What Is a Payday Loan and How Does It Work? (2024)

Payday loans are a type of short-term loan. The loans, which are for small amounts, often $500 or less, are designed to be paid back when you get your next paycheck.

While they evolved from criminal “salary lending” practices in the early 20th century, these loans really took off in the 1990s, when there were few small loan lenders. The shortage is sometimes blamed on banking deregulation in the 1970s and 1980s, especially the proliferation of state exemptions from “usury caps,” which had limited the maximum annual percentage rate (APR) for single repayment loans. Today, the bulk of these loans are taken out to cover rent or similar repeat expenses, with as much as 80% of them being “renewed or quickly reborrowed,” according to the nonprofit Pew Charitable Trusts.

The loans are notorious as an expensive way to acquire money. Consumer advocates worry that they perpetuate debt cycles.

How do payday loans work?

With a payday loan, you are paying to borrow money for a short time. To take one out, you’d go to a payday lender, either in person or online, that offers a loan for a fee. The loans usually last for a set number of weeks, and in many states they are limited to less than a month. When the term is up, the loan and the fees are due.

The most common forms of collateral are for the borrower to write a post-dated check for the loan and relevant fees or to authorize the loan provider to electronically debit the funds. The check or debit would include the amount of the loan plus the associated fees. If you don’t pay the lender back by the agreed-upon date, the check will be cashed or the funds debited.

Risks of Payday Loans: What You Should Consider

With the majority of Americans ill-equipped to handle unexpected expenses, observers warn that payday loans make poor substitutes for safer loans. What’s the concern? Payday loans are most often used as a frantic solution when cash runs out, which is why they have high interest rates and fees. The unfortunate result is that most people who take out a payday loan pay back considerably more than they borrowed.

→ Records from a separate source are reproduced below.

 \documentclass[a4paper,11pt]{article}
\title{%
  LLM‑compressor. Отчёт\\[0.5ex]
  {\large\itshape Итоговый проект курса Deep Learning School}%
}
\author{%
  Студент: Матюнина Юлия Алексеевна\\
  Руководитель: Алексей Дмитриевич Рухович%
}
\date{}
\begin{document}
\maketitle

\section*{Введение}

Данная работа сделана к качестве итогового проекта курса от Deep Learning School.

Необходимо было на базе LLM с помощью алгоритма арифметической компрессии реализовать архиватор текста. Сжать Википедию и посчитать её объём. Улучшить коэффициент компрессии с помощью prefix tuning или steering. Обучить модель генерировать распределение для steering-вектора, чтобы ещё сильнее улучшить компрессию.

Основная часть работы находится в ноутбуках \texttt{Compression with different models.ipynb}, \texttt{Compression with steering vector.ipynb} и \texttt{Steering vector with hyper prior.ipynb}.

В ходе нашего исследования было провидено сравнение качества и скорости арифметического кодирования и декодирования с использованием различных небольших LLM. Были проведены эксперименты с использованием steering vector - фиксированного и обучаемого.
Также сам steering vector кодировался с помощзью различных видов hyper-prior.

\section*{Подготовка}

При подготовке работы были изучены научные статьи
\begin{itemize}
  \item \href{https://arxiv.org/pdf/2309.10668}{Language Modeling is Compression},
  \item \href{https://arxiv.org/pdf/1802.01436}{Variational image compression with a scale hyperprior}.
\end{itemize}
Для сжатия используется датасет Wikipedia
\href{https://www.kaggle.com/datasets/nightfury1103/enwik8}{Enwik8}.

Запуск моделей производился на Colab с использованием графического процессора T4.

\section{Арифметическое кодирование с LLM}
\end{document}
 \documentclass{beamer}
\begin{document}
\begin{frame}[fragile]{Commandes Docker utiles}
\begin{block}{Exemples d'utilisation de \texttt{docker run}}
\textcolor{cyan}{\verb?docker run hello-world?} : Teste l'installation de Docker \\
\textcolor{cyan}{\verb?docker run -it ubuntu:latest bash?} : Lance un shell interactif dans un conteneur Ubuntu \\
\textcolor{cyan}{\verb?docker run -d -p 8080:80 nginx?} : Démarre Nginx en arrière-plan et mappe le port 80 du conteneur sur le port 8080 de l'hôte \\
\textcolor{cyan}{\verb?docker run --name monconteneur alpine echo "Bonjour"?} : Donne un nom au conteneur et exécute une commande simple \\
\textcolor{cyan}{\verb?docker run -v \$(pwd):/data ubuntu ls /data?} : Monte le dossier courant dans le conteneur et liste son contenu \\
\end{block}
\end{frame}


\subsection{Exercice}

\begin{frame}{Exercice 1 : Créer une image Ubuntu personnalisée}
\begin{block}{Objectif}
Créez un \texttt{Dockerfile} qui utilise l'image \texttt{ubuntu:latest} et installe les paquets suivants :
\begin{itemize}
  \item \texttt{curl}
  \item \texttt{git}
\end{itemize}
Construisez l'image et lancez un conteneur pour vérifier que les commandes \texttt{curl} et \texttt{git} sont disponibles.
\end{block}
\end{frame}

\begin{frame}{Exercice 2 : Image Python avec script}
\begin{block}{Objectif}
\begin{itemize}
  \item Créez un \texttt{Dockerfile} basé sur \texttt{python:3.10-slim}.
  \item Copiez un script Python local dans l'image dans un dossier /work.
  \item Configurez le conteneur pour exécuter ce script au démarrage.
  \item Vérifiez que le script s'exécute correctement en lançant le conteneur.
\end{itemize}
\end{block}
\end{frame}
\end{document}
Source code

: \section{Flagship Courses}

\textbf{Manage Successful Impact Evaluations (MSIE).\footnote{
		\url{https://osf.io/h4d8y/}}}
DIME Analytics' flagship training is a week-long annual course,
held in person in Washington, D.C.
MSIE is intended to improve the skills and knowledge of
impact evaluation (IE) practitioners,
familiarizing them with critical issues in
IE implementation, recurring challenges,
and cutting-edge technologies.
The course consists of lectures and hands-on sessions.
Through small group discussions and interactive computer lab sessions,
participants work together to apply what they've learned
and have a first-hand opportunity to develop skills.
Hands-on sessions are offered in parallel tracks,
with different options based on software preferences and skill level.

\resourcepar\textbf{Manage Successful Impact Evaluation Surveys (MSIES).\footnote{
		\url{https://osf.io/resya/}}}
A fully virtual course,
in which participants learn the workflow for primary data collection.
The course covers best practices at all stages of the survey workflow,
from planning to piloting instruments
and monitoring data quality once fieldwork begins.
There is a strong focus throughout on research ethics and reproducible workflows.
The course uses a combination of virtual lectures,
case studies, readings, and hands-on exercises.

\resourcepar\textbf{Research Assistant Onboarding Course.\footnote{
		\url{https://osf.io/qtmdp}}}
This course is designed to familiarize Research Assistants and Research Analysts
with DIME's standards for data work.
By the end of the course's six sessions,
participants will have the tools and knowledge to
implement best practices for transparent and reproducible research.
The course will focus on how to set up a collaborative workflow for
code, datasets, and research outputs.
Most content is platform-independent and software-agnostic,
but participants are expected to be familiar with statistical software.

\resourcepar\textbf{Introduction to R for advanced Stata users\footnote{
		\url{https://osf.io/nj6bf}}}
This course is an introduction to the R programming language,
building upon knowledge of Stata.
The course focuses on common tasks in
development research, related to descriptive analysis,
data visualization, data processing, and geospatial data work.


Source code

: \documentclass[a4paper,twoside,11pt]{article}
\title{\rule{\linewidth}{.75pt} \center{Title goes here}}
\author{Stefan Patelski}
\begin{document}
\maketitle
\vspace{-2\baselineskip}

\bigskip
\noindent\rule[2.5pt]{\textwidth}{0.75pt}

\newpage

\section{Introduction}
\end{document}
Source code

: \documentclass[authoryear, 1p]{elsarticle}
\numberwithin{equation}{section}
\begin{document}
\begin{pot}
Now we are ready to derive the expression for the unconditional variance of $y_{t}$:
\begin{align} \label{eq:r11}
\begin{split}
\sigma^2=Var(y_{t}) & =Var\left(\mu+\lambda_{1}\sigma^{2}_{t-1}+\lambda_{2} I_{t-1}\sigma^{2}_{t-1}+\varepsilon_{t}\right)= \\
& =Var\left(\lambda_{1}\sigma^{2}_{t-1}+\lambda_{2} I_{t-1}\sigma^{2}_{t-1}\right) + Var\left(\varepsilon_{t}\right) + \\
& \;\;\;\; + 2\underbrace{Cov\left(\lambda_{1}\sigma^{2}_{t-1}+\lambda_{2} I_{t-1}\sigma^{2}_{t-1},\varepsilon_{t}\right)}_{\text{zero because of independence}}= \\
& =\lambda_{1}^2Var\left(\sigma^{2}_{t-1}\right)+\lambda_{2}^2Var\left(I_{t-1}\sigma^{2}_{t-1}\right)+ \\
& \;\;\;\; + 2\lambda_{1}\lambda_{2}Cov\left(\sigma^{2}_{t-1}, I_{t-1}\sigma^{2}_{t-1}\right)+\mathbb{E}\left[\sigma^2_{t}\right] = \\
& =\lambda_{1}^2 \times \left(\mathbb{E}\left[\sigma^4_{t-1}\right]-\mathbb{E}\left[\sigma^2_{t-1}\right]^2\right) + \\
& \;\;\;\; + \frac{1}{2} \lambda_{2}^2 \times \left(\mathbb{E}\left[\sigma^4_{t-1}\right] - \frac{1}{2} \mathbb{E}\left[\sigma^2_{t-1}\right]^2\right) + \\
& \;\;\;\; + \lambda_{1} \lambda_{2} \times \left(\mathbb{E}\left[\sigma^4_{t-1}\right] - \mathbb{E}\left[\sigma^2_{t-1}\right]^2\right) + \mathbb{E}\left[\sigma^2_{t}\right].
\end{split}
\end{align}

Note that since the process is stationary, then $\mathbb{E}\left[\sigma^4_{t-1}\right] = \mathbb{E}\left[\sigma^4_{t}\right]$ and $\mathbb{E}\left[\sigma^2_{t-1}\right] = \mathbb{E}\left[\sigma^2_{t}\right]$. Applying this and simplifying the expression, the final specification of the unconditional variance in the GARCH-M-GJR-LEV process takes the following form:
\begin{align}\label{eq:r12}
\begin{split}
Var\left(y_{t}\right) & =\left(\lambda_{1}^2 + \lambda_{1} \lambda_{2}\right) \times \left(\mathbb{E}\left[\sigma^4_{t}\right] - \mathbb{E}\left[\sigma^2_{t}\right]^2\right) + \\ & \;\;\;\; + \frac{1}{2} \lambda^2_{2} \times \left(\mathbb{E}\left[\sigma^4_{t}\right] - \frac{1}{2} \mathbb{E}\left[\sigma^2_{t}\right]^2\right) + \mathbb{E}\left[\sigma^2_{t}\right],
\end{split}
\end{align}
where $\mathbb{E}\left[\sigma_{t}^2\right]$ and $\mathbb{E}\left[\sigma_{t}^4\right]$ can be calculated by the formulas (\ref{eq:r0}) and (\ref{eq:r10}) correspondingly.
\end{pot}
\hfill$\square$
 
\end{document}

Worse, these loans can lead to what are called “debt traps,” where cash emergencies turn into cycles of ruinous debt. Say, for instance, you take out a payday loan to help cover rent, and when the amount is taken from your next paycheck, you are forced to borrow again against future wages to pay the next month’s rent. The sequence just repeats and repeats.

Once that cycle has hooked you, it can take some time to dig yourself out. The average payday borrower spends five months of the year in debt and pays $520 in fees to borrow, according to Pew Charitable Trusts. This concern, among others, has led to payday loans being more tightly regulated in several states in recent years. Only 37 states allow payday loans, with 15 of those limiting the amount you can take out to $500 or less.

Payday loans are predatory in nature, designed to exploit weakness. They often target low-income earners, minorities, the less-educated, and the elderly, according to the National Association of Consumer Advocates.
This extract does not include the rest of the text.